2018 Server Trends & Observations
- February 15, 2018
This blog was co-authored by Robert W Hormuth, Vice President/Fellow, CTO, Server & Infrastructure Systems and Jimmy Pike, Vice President/Fellow, Server Architect, Server & Infrastructure Systems Office of CTO.
Trends & Observations can serve two purposes. One, a view into a possible state and two, a reflection of things around us that can lead to disruptions. Sometimes you have to look closely to see the trees and other times far away to see the forest.
The customer it turns out, is indeed always right…something we have all heard many times but often forget in the technology world. The winners this year will be technology companies that truly listen and respond to their customers with products, solutions, and services that actually solve customer problems and result in a better business outcome.
2018 will see companies forced to find value in their data or be disrupted by competition that find ways to mine data to create business value and services. Much of this valuation will be done using ML/DL techniques – see #11. 2018 will see both a heightened level of cyber-attacks and a whole new realm of security embedded in the very foundation of the server to protect a customer’s most valuable asset – see #16.

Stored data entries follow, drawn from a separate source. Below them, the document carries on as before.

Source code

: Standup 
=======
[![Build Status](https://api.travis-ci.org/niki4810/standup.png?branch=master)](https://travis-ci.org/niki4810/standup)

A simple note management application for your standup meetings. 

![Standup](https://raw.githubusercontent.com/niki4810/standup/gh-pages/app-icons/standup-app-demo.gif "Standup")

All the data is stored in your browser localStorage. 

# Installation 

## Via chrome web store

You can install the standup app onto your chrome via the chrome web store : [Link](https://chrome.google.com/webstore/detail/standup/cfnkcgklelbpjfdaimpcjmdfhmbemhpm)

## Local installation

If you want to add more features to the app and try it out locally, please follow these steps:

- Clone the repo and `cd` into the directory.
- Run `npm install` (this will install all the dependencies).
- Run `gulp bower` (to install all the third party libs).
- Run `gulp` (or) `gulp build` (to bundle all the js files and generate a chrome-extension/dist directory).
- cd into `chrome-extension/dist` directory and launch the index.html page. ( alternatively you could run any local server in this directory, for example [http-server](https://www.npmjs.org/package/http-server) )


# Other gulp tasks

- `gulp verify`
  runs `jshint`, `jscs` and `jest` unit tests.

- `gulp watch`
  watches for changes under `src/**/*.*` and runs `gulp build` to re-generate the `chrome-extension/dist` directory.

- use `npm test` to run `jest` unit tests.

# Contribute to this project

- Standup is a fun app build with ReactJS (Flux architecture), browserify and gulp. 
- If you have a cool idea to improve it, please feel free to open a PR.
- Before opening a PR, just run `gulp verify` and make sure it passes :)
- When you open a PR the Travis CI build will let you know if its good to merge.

Not a commodity, but rather the various chip makers are at or so near enough to the same process node size that leadership via node size is no longer a differentiator. Thus execution, architectural choices, and proper product definition wins.
Intel, AMD, QUALCOMM, Cavium, and IBM emerge with competitive CPU offerings. Going back to Fabrication Equality as an equalizer. This is healthy for the industry as a whole to enable and drive new innovations that solve real customer problems.
In 2018 the industry will fully conclude we must embrace memory centric computing. This will open up innovation on a variety of fronts on HW and SW. As more devices (FPGAs, Storage Class Memory, ASICs, GPUs…) move into the microsecond to sub-microsecond domain (see Attack of the Killer Microseconds) we can no longer treat these devices as second class citizens behind a thick protocol stack nor can we software define them without losing their intrinsic value. GenZ is gaining greater industry participation as a truly open standard to address this problem. But the first step in any 10 step program is recognition of a problem.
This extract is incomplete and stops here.